Session Title: Posterior Chamber Phakic IOLs

Session Date/Time: Sunday 15/09/2019 | 14:00-16:00

Paper Time: 14:44

Venue: Free Paper Forum: Podium 3

First Author: : Z.Yang CHINA

Co Author(s): :    Y. Luo                             

Abstract Details


To report the incidence, clinical presentation and outcomes of acute maculopathy in highly myopic patients after Visian implantable collamer lenses (ICL) implantation.


One of the largest academic teaching hospital in mainland China.

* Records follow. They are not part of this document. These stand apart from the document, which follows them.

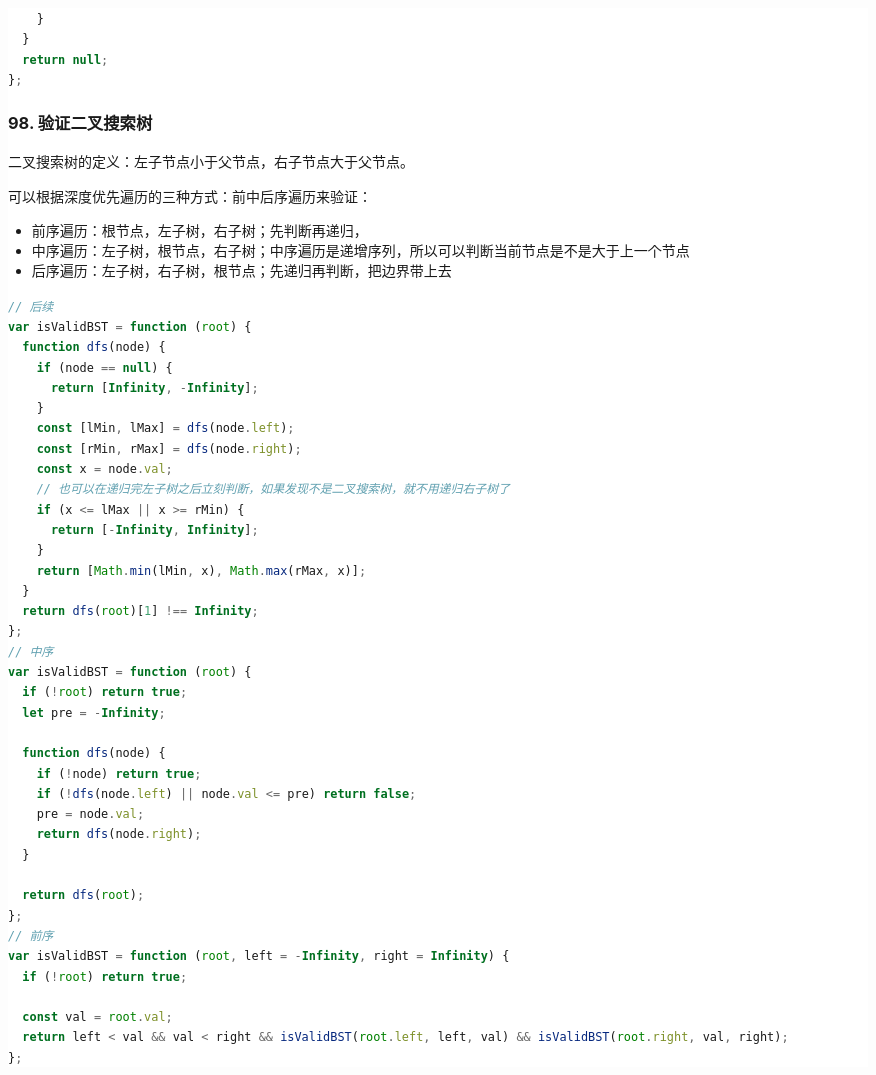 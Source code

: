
 ```js
    }
  }
  return null;
};
```

### 98. 验证二叉搜索树

二叉搜索树的定义：左子节点小于父节点，右子节点大于父节点。

可以根据深度优先遍历的三种方式：前中后序遍历来验证：

- 前序遍历：根节点，左子树，右子树；先判断再递归，
- 中序遍历：左子树，根节点，右子树；中序遍历是递增序列，所以可以判断当前节点是不是大于上一个节点
- 后序遍历：左子树，右子树，根节点；先递归再判断，把边界带上去

```js
// 后续
var isValidBST = function (root) {
  function dfs(node) {
    if (node == null) {
      return [Infinity, -Infinity];
    }
    const [lMin, lMax] = dfs(node.left);
    const [rMin, rMax] = dfs(node.right);
    const x = node.val;
    // 也可以在递归完左子树之后立刻判断，如果发现不是二叉搜索树，就不用递归右子树了
    if (x <= lMax || x >= rMin) {
      return [-Infinity, Infinity];
    }
    return [Math.min(lMin, x), Math.max(rMax, x)];
  }
  return dfs(root)[1] !== Infinity;
};
// 中序
var isValidBST = function (root) {
  if (!root) return true;
  let pre = -Infinity;

  function dfs(node) {
    if (!node) return true;
    if (!dfs(node.left) || node.val <= pre) return false;
    pre = node.val;
    return dfs(node.right);
  }

  return dfs(root);
};
// 前序
var isValidBST = function (root, left = -Infinity, right = Infinity) {
  if (!root) return true;

  const val = root.val;
  return left < val && val < right && isValidBST(root.left, left, val) && isValidBST(root.right, val, right);
};
```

This is a retrospective, observational, non-comparative case series. A total of 1546 highly myopic eyes that underwent ICL implantation at the Department of Ophthalmology, Peking Union Medical College Hospital, Beijing, China between July 2015 and July 2017 were included in the study. All patients who had maculopathy within one month after ICL implantation were included and followed up for at least 6 months. The incidence of acute maculopathy and subsequent treatments were reviewed. The best-corrected visual acuity (BCVA), refractive errors, axial lengths, time between refractive surgery and maculopathy detection and outcomes were analyzed.


The overall incidence of acute maculopathy was 0.3 % (five eyes of four patients). Three eyes of three patients developed tractional maculopathy (retinoschisis) within 3 days after ICL implantation, and one patient developed bilateral macular hemorrhage 7 to 10 days after ICL implantation, respectively. Mean spherical equivalent (SE) before PIOL implantation was −11.8 diopters (D) (range, −10.0D to −15.5D). All eyes with tractional maculopathy resolved spontaneously. Macular hemorrhage could be absorbed during follow-up. All the eyes had final BCVA similar to the BCVA before the onset of maculopathy.


The incidence of acute maculopathy after ICL implantation was low. Most of maculopathy were due to vitreo-retinal traction and could be recovered without intervention. The fundus should be evaluated carefully before the operation and risk of acute maculopathy should be informed for patients with extreme myopia.